Je ne veux pas porter de jugement négatif sur l'Art contemporain. Comme l'a bien exprimé l'écrivain Pierre Lamalattie ("L'Art des interstices"), c'est plutôt sympa et rigolo. Mais il est évident que sa valorisation est déconnectée de toute réalité, de tout critère tangible. Les caniches risquent donc fort de se retrouver, un jour, brutalement tondus. La liste des artistes cotés est continuellement mouvante et une œuvre de Jeff Koons par exemple, victime d'une éventuelle désaffection, peut, dans quelques années, n'avoir qu'une valeur à la ferraille.
Quant aux marchés des actions, il suffit de noter que les capitalisations boursières nationales sont souvent égales au Produit Intérieur Brut (PIB) du pays concerné et parfois même très sensiblement supérieures (Etats-Unis avec plus de 150 %). Ça laisse donc augurer une belle dégringolade.
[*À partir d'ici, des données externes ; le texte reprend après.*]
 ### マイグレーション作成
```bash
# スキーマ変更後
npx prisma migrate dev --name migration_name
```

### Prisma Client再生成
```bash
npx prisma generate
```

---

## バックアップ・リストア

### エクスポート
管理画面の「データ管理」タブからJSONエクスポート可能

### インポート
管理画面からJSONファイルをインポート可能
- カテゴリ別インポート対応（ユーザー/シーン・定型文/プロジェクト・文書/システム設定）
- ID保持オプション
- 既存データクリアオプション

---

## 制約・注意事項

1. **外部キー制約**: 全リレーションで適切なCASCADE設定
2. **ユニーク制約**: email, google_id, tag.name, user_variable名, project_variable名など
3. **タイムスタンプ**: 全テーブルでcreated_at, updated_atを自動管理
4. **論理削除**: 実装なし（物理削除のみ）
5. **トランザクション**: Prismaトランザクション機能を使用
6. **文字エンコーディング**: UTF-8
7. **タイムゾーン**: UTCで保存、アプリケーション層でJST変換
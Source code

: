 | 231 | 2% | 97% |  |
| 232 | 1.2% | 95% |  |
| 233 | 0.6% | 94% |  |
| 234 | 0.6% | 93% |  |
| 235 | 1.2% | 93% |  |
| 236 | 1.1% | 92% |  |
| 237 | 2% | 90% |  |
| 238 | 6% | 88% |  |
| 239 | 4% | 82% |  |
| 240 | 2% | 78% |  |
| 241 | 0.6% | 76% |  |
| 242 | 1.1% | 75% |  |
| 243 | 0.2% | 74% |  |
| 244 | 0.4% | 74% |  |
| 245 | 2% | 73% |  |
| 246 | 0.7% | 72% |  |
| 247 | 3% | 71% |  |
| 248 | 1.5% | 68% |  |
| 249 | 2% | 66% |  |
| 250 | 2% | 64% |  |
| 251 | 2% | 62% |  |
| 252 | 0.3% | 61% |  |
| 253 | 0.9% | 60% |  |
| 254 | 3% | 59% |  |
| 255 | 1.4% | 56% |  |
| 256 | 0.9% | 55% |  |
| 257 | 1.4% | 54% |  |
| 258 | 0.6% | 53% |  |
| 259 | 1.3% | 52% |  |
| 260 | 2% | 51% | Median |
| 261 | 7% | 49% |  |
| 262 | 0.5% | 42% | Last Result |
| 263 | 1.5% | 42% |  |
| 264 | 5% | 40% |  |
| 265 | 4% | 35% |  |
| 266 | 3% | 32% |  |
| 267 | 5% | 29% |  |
On se rend compte au total que les chances de gagner, lorsqu'on s'adonne au jeu ou à la spéculation et que l'on n'est pas un expert, sont vraiment faibles. Le plus probable, c'est qu'on va se faire plumer.
Pourquoi s'y adonne-t-on malgré tout ? L'attrait irrésistible du jeu illustre sans doute l'infinie capacité humaine à s'illusionner et à nier le principe de réalité.
Peut-être aussi que si on joue, ce n'est pas tellement pour gagner: on n'y croit quand même pas trop.
C'est d'abord pour entretenir une petite lueur dans la grisaille de sa vie quotidienne avec cette illusion que tout n'est peut-être pas définitivement figé, que notre vie propre peut encore basculer.
Freud indique enfin une deuxième piste: on joue non pas pour gagner mais pour perdre. Il suffit de relire Dostoïevsky. On joue pour éprouver son effondrement personnel, pour voir s'ouvrir le gouffre de sa déchéance et de sa mort. On joue finalement pour apprendre à maîtriser l'angoisse de sa mort.
Et c'est alors que le monde se trouve tout à coup paré d'une étrange beauté.
"Tout est plus beau quand j'ai perdu, la mer, les arbres, les nuages comme si je ne devais jamais les revoir. Quand j'ai gagné, je ne regarde rien" (Jacques Dutronc à la fin du film "Tricheurs" de Barbet Schroeder).